=== Data to process ===

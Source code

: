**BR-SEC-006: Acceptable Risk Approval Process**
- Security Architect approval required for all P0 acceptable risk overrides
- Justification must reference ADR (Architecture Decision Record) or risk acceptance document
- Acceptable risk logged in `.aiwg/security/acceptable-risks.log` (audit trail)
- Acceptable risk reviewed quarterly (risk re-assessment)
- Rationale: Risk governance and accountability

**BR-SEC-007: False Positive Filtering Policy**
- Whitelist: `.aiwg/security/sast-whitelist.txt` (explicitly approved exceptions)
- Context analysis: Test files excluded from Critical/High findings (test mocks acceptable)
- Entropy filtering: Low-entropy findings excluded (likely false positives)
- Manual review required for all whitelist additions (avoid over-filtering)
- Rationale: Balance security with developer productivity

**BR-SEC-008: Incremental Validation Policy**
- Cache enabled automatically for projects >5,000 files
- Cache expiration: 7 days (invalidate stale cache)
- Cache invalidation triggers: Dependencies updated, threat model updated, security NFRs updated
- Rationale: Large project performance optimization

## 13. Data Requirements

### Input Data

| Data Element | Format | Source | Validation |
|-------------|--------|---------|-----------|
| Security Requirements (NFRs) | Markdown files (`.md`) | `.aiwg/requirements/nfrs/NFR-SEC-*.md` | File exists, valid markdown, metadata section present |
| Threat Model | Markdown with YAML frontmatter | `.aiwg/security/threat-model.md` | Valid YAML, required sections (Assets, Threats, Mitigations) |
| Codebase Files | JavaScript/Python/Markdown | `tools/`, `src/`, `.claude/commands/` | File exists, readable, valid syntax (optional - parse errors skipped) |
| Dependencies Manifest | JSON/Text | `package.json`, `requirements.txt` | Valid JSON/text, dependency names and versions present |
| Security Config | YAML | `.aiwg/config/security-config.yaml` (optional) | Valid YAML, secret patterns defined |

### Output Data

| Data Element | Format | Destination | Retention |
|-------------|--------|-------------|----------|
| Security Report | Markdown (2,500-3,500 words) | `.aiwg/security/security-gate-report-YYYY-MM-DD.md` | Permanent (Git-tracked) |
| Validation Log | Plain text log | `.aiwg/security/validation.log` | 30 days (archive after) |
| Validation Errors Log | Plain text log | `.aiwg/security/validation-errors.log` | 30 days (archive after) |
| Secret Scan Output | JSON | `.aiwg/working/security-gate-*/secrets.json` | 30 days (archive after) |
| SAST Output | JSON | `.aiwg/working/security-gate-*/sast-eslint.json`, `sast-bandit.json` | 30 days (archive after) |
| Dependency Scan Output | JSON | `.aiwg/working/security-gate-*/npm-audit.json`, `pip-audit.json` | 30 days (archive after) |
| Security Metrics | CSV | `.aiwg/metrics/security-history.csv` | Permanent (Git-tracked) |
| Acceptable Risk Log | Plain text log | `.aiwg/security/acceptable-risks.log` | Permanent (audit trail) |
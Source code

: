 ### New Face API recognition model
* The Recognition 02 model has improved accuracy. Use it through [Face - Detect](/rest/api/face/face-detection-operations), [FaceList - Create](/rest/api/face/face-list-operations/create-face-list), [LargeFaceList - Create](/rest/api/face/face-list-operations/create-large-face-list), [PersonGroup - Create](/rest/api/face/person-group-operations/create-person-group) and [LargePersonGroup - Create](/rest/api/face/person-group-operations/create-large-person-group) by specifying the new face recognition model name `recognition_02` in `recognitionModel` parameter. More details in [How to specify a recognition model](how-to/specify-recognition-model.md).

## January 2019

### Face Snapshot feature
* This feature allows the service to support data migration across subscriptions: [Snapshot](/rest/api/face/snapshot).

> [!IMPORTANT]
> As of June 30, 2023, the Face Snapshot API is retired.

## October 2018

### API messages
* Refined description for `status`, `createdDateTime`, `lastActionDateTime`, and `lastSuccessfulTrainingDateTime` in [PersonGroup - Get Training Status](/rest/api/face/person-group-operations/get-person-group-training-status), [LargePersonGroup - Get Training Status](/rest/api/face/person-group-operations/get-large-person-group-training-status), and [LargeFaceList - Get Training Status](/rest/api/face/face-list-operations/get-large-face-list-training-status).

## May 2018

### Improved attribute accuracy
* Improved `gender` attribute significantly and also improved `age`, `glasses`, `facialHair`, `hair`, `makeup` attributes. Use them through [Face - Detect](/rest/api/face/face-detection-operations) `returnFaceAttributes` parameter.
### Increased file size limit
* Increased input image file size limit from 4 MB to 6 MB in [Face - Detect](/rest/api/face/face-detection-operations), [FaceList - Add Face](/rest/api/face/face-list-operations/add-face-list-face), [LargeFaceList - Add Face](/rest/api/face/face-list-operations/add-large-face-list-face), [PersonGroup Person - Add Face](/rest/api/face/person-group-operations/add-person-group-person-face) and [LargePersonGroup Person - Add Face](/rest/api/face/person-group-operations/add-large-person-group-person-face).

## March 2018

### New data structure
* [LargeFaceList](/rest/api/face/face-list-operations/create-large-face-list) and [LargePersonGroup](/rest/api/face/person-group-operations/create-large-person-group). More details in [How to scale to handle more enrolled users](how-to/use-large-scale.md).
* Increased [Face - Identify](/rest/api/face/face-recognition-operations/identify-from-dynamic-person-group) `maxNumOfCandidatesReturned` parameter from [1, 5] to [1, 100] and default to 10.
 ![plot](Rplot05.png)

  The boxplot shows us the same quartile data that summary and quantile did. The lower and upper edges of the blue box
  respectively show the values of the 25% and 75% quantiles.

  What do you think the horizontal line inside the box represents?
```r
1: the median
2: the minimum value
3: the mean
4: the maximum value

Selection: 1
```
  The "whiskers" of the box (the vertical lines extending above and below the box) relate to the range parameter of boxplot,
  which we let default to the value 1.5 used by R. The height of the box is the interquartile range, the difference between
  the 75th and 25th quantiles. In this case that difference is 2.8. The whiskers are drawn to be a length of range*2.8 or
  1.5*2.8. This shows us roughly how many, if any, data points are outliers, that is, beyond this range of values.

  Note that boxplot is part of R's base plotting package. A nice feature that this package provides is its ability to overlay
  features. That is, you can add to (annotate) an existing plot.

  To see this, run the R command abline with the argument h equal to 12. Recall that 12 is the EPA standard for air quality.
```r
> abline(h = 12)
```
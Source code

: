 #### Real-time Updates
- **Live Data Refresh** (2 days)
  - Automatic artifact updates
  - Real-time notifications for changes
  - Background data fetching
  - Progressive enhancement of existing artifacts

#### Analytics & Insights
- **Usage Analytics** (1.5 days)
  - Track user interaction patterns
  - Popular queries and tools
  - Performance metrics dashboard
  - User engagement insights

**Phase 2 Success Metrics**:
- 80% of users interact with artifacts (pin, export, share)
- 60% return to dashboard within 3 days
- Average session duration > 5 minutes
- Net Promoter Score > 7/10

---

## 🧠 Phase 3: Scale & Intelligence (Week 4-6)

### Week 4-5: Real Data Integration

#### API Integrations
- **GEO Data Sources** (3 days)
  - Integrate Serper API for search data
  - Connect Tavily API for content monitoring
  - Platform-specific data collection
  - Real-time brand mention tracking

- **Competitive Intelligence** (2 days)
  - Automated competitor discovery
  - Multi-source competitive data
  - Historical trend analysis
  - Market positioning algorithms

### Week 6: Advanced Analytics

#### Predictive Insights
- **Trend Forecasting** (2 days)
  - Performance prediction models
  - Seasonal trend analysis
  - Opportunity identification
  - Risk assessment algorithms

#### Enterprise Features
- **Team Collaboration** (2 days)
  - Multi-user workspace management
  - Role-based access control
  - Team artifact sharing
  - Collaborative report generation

=== Your goal ===
Transcribe all the data word for word, as it appears above.

=== Reply to the exercise ===
Source code

:**BR-SEC-006: Acceptable Risk Approval Process**
- Security Architect approval required for all P0 acceptable risk overrides
- Justification must reference ADR (Architecture Decision Record) or risk acceptance document
- Acceptable risk logged in `.aiwg/security/acceptable-risks.log` (audit trail)
- Acceptable risk reviewed quarterly (risk re-assessment)
- Rationale: Risk governance and accountability

**BR-SEC-007: False Positive Filtering Policy**
- Whitelist: `.aiwg/security/sast-whitelist.txt` (explicitly approved exceptions)
- Context analysis: Test files excluded from Critical/High findings (test mocks acceptable)
- Entropy filtering: Low-entropy findings excluded (likely false positives)
- Manual review required for all whitelist additions (avoid over-filtering)
- Rationale: Balance security with developer productivity

**BR-SEC-008: Incremental Validation Policy**
- Cache enabled automatically for projects >5,000 files
- Cache expiration: 7 days (invalidate stale cache)
- Cache invalidation triggers: Dependencies updated, threat model updated, security NFRs updated
- Rationale: Large project performance optimization

## 13. Data Requirements

### Input Data

| Data Element | Format | Source | Validation |
|-------------|--------|---------|-----------|
| Security Requirements (NFRs) | Markdown files (`.md`) | `.aiwg/requirements/nfrs/NFR-SEC-*.md` | File exists, valid markdown, metadata section present |
| Threat Model | Markdown with YAML frontmatter | `.aiwg/security/threat-model.md` | Valid YAML, required sections (Assets, Threats, Mitigations) |
| Codebase Files | JavaScript/Python/Markdown | `tools/`, `src/`, `.claude/commands/` | File exists, readable, valid syntax (optional - parse errors skipped) |
| Dependencies Manifest | JSON/Text | `package.json`, `requirements.txt` | Valid JSON/text, dependency names and versions present |
| Security Config | YAML | `.aiwg/config/security-config.yaml` (optional) | Valid YAML, secret patterns defined |

### Output Data

| Data Element | Format | Destination | Retention |
|-------------|--------|-------------|----------|
| Security Report | Markdown (2,500-3,500 words) | `.aiwg/security/security-gate-report-YYYY-MM-DD.md` | Permanent (Git-tracked) |
| Validation Log | Plain text log | `.aiwg/security/validation.log` | 30 days (archive after) |
| Validation Errors Log | Plain text log | `.aiwg/security/validation-errors.log` | 30 days (archive after) |
| Secret Scan Output | JSON | `.aiwg/working/security-gate-*/secrets.json` | 30 days (archive after) |
| SAST Output | JSON | `.aiwg/working/security-gate-*/sast-eslint.json`, `sast-bandit.json` | 30 days (archive after) |
| Dependency Scan Output | JSON | `.aiwg/working/security-gate-*/npm-audit.json`, `pip-audit.json` | 30 days (archive after) |
| Security Metrics | CSV | `.aiwg/metrics/security-history.csv` | Permanent (Git-tracked) |
| Acceptable Risk Log | Plain text log | `.aiwg/security/acceptable-risks.log` | Permanent (audit trail) |
Source code

: ### New Face API recognition model
* The Recognition 02 model has improved accuracy. Use it through [Face - Detect](/rest/api/face/face-detection-operations), [FaceList - Create](/rest/api/face/face-list-operations/create-face-list), [LargeFaceList - Create](/rest/api/face/face-list-operations/create-large-face-list), [PersonGroup - Create](/rest/api/face/person-group-operations/create-person-group) and [LargePersonGroup - Create](/rest/api/face/person-group-operations/create-large-person-group) by specifying the new face recognition model name `recognition_02` in `recognitionModel` parameter. More details in [How to specify a recognition model](how-to/specify-recognition-model.md).

## January 2019

### Face Snapshot feature
* This feature allows the service to support data migration across subscriptions: [Snapshot](/rest/api/face/snapshot).

> [!IMPORTANT]
> As of June 30, 2023, the Face Snapshot API is retired.

## October 2018

### API messages
* Refined description for `status`, `createdDateTime`, `lastActionDateTime`, and `lastSuccessfulTrainingDateTime` in [PersonGroup - Get Training Status](/rest/api/face/person-group-operations/get-person-group-training-status), [LargePersonGroup - Get Training Status](/rest/api/face/person-group-operations/get-large-person-group-training-status), and [LargeFaceList - Get Training Status](/rest/api/face/face-list-operations/get-large-face-list-training-status).

## May 2018

### Improved attribute accuracy
* Improved `gender` attribute significantly and also improved `age`, `glasses`, `facialHair`, `hair`, `makeup` attributes. Use them through [Face - Detect](/rest/api/face/face-detection-operations) `returnFaceAttributes` parameter.
### Increased file size limit
* Increased input image file size limit from 4 MB to 6 MB in [Face - Detect](/rest/api/face/face-detection-operations), [FaceList - Add Face](/rest/api/face/face-list-operations/add-face-list-face), [LargeFaceList - Add Face](/rest/api/face/face-list-operations/add-large-face-list-face), [PersonGroup Person - Add Face](/rest/api/face/person-group-operations/add-person-group-person-face) and [LargePersonGroup Person - Add Face](/rest/api/face/person-group-operations/add-large-person-group-person-face).

## March 2018

### New data structure
* [LargeFaceList](/rest/api/face/face-list-operations/create-large-face-list) and [LargePersonGroup](/rest/api/face/person-group-operations/create-large-person-group). More details in [How to scale to handle more enrolled users](how-to/use-large-scale.md).
* Increased [Face - Identify](/rest/api/face/face-recognition-operations/identify-from-dynamic-person-group) `maxNumOfCandidatesReturned` parameter from [1, 5] to [1, 100] and default to 10.
 ![plot](Rplot05.png)

  The boxplot shows us the same quartile data that summary and quantile did. The lower and upper edges of the blue box
  respectively show the values of the 25% and 75% quantiles.

  What do you think the horizontal line inside the box represents?
```r
1: the median
2: the minimum value
3: the mean
4: the maximum value

Selection: 1
```
  The "whiskers" of the box (the vertical lines extending above and below the box) relate to the range parameter of boxplot,
  which we let default to the value 1.5 used by R. The height of the box is the interquartile range, the difference between
  the 75th and 25th quantiles. In this case that difference is 2.8. The whiskers are drawn to be a length of range*2.8 or
  1.5*2.8. This shows us roughly how many, if any, data points are outliers, that is, beyond this range of values.

  Note that boxplot is part of R's base plotting package. A nice feature that this package provides is its ability to overlay
  features. That is, you can add to (annotate) an existing plot.

  To see this, run the R command abline with the argument h equal to 12. Recall that 12 is the EPA standard for air quality.
```r
> abline(h = 12)
```
Source code

: #### Real-time Updates
- **Live Data Refresh** (2 days)
  - Automatic artifact updates
  - Real-time notifications for changes
  - Background data fetching
  - Progressive enhancement of existing artifacts

#### Analytics & Insights
- **Usage Analytics** (1.5 days)
  - Track user interaction patterns
  - Popular queries and tools
  - Performance metrics dashboard
  - User engagement insights

**Phase 2 Success Metrics**:
- 80% of users interact with artifacts (pin, export, share)
- 60% return to dashboard within 3 days
- Average session duration > 5 minutes
- Net Promoter Score > 7/10

---

## 🧠 Phase 3: Scale & Intelligence (Week 4-6)

### Week 4-5: Real Data Integration

#### API Integrations
- **GEO Data Sources** (3 days)
  - Integrate Serper API for search data
  - Connect Tavily API for content monitoring
  - Platform-specific data collection
  - Real-time brand mention tracking

- **Competitive Intelligence** (2 days)
  - Automated competitor discovery
  - Multi-source competitive data
  - Historical trend analysis
  - Market positioning algorithms

### Week 6: Advanced Analytics

#### Predictive Insights
- **Trend Forecasting** (2 days)
  - Performance prediction models
  - Seasonal trend analysis
  - Opportunity identification
  - Risk assessment algorithms

#### Enterprise Features
- **Team Collaboration** (2 days)
  - Multi-user workspace management
  - Role-based access control
  - Team artifact sharing
  - Collaborative report generation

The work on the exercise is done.